Jean-François Mattéi / 72 ans / Philosophe et écrivain

« Un moment de détente après une période très active : je venais d’achever la rédaction de trois livres sur Albert Camus et d’un ouvrage sur Platon et les simulacres modernes, et j’étais parti en vacances avec mon épouse en Grèce, sur l’île de Santorin. Même si j’avais pris ma retraite de l’enseignement, je restais très occupé : des conférences plusieurs fois par semaine, des soutenances de thèses, et donc la rédaction de ces livres, une tâche qui m’avait passionné.
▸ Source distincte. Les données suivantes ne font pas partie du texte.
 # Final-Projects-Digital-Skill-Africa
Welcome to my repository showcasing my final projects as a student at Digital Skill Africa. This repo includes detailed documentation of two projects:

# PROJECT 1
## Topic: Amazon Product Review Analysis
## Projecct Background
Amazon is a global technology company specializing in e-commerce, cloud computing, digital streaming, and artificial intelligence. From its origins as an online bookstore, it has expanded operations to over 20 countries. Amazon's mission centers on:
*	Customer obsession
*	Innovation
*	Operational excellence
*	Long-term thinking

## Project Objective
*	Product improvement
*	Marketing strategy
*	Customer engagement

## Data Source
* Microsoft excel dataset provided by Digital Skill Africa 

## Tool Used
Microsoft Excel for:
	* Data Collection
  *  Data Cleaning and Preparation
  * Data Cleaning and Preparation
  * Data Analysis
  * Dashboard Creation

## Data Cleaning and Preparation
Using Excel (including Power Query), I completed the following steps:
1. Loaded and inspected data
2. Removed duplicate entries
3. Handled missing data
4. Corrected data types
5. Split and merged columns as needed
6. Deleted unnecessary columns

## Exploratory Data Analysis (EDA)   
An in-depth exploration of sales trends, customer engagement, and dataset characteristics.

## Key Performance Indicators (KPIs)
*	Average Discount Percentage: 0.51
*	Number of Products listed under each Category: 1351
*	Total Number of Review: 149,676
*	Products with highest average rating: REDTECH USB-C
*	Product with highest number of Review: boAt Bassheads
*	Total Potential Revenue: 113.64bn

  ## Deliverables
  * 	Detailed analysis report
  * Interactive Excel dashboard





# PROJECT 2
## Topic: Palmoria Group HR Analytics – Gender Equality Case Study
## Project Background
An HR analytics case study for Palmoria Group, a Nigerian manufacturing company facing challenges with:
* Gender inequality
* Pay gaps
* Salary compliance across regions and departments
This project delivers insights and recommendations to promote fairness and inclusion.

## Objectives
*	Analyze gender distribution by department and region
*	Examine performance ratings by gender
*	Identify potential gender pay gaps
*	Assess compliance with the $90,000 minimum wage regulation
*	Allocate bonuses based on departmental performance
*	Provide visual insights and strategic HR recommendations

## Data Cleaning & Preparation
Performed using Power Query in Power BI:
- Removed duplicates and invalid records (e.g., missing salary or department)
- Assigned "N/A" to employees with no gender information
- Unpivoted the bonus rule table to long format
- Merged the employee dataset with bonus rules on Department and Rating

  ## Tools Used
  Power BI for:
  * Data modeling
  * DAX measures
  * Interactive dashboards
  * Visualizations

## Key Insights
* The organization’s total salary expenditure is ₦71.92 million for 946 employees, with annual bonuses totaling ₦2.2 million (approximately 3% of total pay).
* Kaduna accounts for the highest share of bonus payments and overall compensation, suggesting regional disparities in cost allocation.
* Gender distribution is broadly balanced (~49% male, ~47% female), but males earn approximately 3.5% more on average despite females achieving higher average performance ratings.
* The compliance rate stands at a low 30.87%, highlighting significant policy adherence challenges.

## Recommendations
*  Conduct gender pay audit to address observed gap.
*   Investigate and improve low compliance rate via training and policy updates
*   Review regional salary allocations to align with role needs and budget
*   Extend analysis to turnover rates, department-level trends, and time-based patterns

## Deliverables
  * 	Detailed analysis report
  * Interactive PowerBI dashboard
Arrivé sur le site magnifique de Santorin, en pleine forme et d’excellente humeur, l’arrêt soudain de toute activité m’a fait basculer dans un état second. J’ai éprouvé une angoisse énorme, comme je n’en avais jamais connu dans ma vie. Une boule de terreur montait et descendait dans ma poitrine. J’éprouvais un épuisement sans fond. Je n’avais plus envie de lire, plus envie de vivre. Les choses avaient perdu tout sens et toute saveur. Ce n’était pas la peur qu’on éprouve face à un danger objectif, fût-ce la mort. Plutôt une panique sourde, indicible, un peu comme l’angoisse, au sens heideggerien du terme, devant le néant, le rien.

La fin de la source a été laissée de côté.